Sans jonctions — incompatibilité

17La tâche du traducteur consiste donc à découvrir les fissures de la langue maternelle, à montrer qu’elle est, comme toute autre langue, en quelque sorte en contradiction avec son époque. La phrase célèbre terminant le premier acte de Hamlet donne matière à réflexion :

The time is out of joint. — O cursed spite,
That ever I was born to set it right!
Nay, come, let’s go together.

18Toutes les différentes traductions attirent l’attention sur l’état maladif du temps. Andrzej Tretiak spatialise la métaphore en disant : « Le temps est sorti des charnières » (« Z zawiasów wyszedł czas »), Władyslaw Tarnawski et Maciej Słomczynski choisissent la « dislocation » (« zwichnięcie ») et la « guérison » (« leczenie »), Józef Paszkowski dit plus philosophiquement que : « Le monde a perdu la forme » (« Świat wyszedł z formy »), et c’est au prince danois de le faire « revenir à la norme » (« przywracać go do normy »). Jarosław Iwaszkiewicz donne aux poèmes de Shakespeare une dimension cosmique : « Le monde est sorti de son orbite » (« Świat wyszedł z orbit ») et il faut maintenant « redresser ses trajectoires erratiques » (« prostować jego błędne drogi »). Enfin, Stanisław Barańczak revient à une lecture anatomique de la déclaration de Hamlet, mais lui donne un ton beaucoup plus brutal :

Ten czas jest kością, wyłamaną w stawie —
Jak można liczyć, że ja ją nastawię
27 ?

Ce temps est comme un os cassé —
Comment peut-on me demander de le réparer ?

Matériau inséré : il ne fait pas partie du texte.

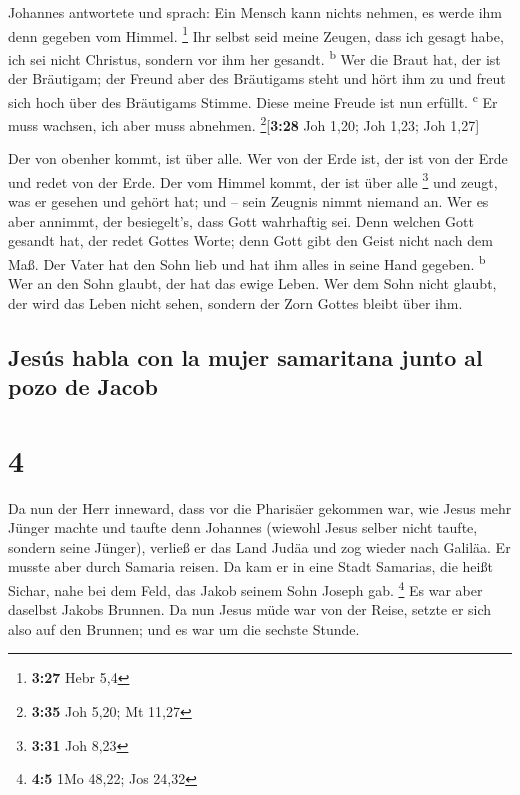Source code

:  Johannes antwortete und sprach: Ein Mensch kann nichts
nehmen, es werde ihm denn gegeben vom Himmel. \footnote{\textbf{3:27}
  Hebr 5,4}  Ihr selbst seid meine Zeugen, dass ich
gesagt habe, ich sei nicht Christus, sondern vor ihm her gesandt.
\textsuperscript{b}  Wer die Braut hat, der ist der
Bräutigam; der Freund aber des Bräutigams steht und hört ihm zu und
freut sich hoch über des Bräutigams Stimme. Diese meine Freude ist nun
erfüllt. \textsuperscript{c}  Er muss wachsen, ich aber
muss abnehmen. \footnote{\textbf{3:35} Joh 5,20; Mt 11,27}{[}\textbf{3:28}
Joh 1,20; Joh 1,23; Joh 1,27{]}

 Der von obenher kommt, ist über alle. Wer von der Erde
ist, der ist von der Erde und redet von der Erde. Der vom Himmel kommt,
der ist über alle \footnote{\textbf{3:31} Joh 8,23}  und
zeugt, was er gesehen und gehört hat; und -- sein Zeugnis nimmt niemand
an.  Wer es aber annimmt, der besiegelt's, dass Gott
wahrhaftig sei.  Denn welchen Gott gesandt hat, der redet
Gottes Worte; denn Gott gibt den Geist nicht nach dem Maß.
 Der Vater hat den Sohn lieb und hat ihm alles in seine
Hand gegeben. \textsuperscript{b}  Wer an den Sohn
glaubt, der hat das ewige Leben. Wer dem Sohn nicht glaubt, der wird das
Leben nicht sehen, sondern der Zorn Gottes bleibt über ihm.

\hypertarget{jesuxfas-habla-con-la-mujer-samaritana-junto-al-pozo-de-jacob}{%
\subsection{Jesús habla con la mujer samaritana junto al pozo de
Jacob}\label{jesuxfas-habla-con-la-mujer-samaritana-junto-al-pozo-de-jacob}}

\hypertarget{section-3}{%
\section{4}\label{section-3}}

 Da nun der Herr inneward, dass vor die Pharisäer gekommen
war, wie Jesus mehr Jünger machte und taufte denn Johannes
 (wiewohl Jesus selber nicht taufte, sondern seine
Jünger),  verließ er das Land Judäa und zog wieder nach
Galiläa.  Er musste aber durch Samaria reisen.
 Da kam er in eine Stadt Samarias, die heißt Sichar, nahe
bei dem Feld, das Jakob seinem Sohn Joseph gab. \footnote{\textbf{4:5}
  1Mo 48,22; Jos 24,32}  Es war aber daselbst Jakobs
Brunnen. Da nun Jesus müde war von der Reise, setzte er sich also auf
den Brunnen; und es war um die sechste Stunde.

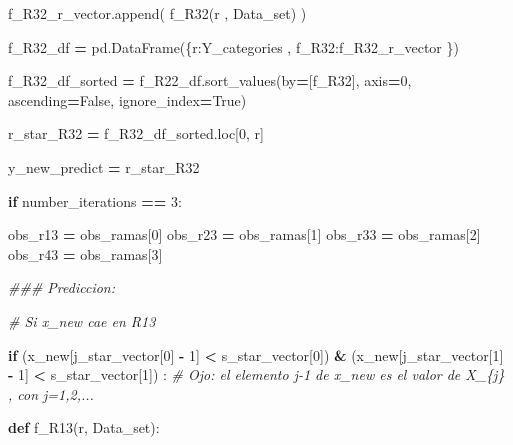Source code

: \documentclass[
  11pt,
  a4paper,
]{article}
\newenvironment{Shaded}{\begin{snugshade}}{\end{snugshade}}
\newcommand{\CommentTok}[1]{\textcolor[rgb]{0.56,0.35,0.01}{\textit{#1}}}
\newcommand{\ControlFlowTok}[1]{\textcolor[rgb]{0.13,0.29,0.53}{\textbf{#1}}}
\newcommand{\DecValTok}[1]{\textcolor[rgb]{0.00,0.00,0.81}{#1}}
\newcommand{\KeywordTok}[1]{\textcolor[rgb]{0.13,0.29,0.53}{\textbf{#1}}}
\newcommand{\NormalTok}[1]{#1}
\newcommand{\OperatorTok}[1]{\textcolor[rgb]{0.81,0.36,0.00}{\textbf{#1}}}
\newcommand{\StringTok}[1]{\textcolor[rgb]{0.31,0.60,0.02}{#1}}
\newcommand{\VariableTok}[1]{\textcolor[rgb]{0.00,0.00,0.00}{#1}}
\begin{document}
\begin{Shaded}
\begin{Highlighting}[]
\NormalTok{                    f\_R32\_r\_vector.append( f\_R32(r , Data\_set) )}

\NormalTok{                f\_R32\_df }\OperatorTok{=}\NormalTok{ pd.DataFrame(\{}\StringTok{\textquotesingle{}r\textquotesingle{}}\NormalTok{:Y\_categories  , }\StringTok{\textquotesingle{}f\_R32\textquotesingle{}}\NormalTok{:f\_R32\_r\_vector \})}
        
\NormalTok{                f\_R32\_df\_sorted }\OperatorTok{=}\NormalTok{ f\_R22\_df.sort\_values(by}\OperatorTok{=}\NormalTok{[}\StringTok{\textquotesingle{}f\_R32\textquotesingle{}}\NormalTok{], axis}\OperatorTok{=}\DecValTok{0}\NormalTok{, ascending}\OperatorTok{=}\VariableTok{False}\NormalTok{, ignore\_index}\OperatorTok{=}\VariableTok{True}\NormalTok{)}

\NormalTok{                r\_star\_R32 }\OperatorTok{=}\NormalTok{ f\_R32\_df\_sorted.loc[}\DecValTok{0}\NormalTok{, }\StringTok{\textquotesingle{}r\textquotesingle{}}\NormalTok{]}


\NormalTok{                y\_new\_predict }\OperatorTok{=}\NormalTok{ r\_star\_R32}


        
    \ControlFlowTok{if}\NormalTok{ number\_iterations }\OperatorTok{==} \DecValTok{3}\NormalTok{:}

\NormalTok{            obs\_r13 }\OperatorTok{=}\NormalTok{ obs\_ramas[}\DecValTok{0}\NormalTok{]}
\NormalTok{            obs\_r23 }\OperatorTok{=}\NormalTok{ obs\_ramas[}\DecValTok{1}\NormalTok{]}
\NormalTok{            obs\_r33 }\OperatorTok{=}\NormalTok{ obs\_ramas[}\DecValTok{2}\NormalTok{]}
\NormalTok{            obs\_r43 }\OperatorTok{=}\NormalTok{ obs\_ramas[}\DecValTok{3}\NormalTok{]}

        \CommentTok{\#\#\# Prediccion:}

            \CommentTok{\# Si x\_new cae en R13}

            \ControlFlowTok{if}\NormalTok{ (x\_new[j\_star\_vector[}\DecValTok{0}\NormalTok{] }\OperatorTok{{-}} \DecValTok{1}\NormalTok{] }\OperatorTok{\textless{}}\NormalTok{ s\_star\_vector[}\DecValTok{0}\NormalTok{]) }\OperatorTok{\&}\NormalTok{ (x\_new[j\_star\_vector[}\DecValTok{1}\NormalTok{] }\OperatorTok{{-}} \DecValTok{1}\NormalTok{] }\OperatorTok{\textless{}}\NormalTok{ s\_star\_vector[}\DecValTok{1}\NormalTok{]) :  }\CommentTok{\# Ojo: el elemento j{-}1 de x\_new es el valor de X\_\{j\} , con j=1,2,...}

                \KeywordTok{def}\NormalTok{ f\_R13(r, Data\_set):}


\end{Highlighting}
\end{Shaded}
\end{document}

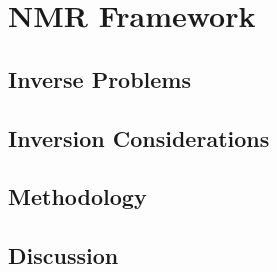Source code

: 
\chapter{NMR Framework}
\label{ch:NMR}

\FloatBarrier
\section{Inverse Problems}
\label{sec:inverse}


\FloatBarrier
\section{Inversion Considerations}
\label{sec:consider}


\FloatBarrier
\section{Methodology}
\label{sec:method}


\FloatBarrier
\section{Discussion}
\label{sec:discuss03}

19Et puis, il y a aussi le temps. Le moment particulier, au cours duquel se déroule la scène de la garde de nuit au château d’Elseneur, mérite d’avoir son nom. Mais ce n’est pas un temps, pour ainsi dire, pur ; il est étroitement lié à la situation dans laquelle se trouve Hamlet. D’où cursed spite qui se réfère à la fois au temps et aux décisions que les circonstances compliquées et dramatiques de ce moment-là exigent de Hamlet. C’est peut-être la raison pour laquelle Tretiak parle à juste titre d’un « destin ignoble » (« podłej doli »), Tarnawski d’un « moment maudit » (« przeklętym momencie ») et Iwaszkiewicz d’un « destin dur » (« losie srogim »). Cette dernière notion rapproche le lecteur de la tragédie grecque, dans laquelle le destin assumait le double rôle de principal metteur en scène et d’auteur des événements.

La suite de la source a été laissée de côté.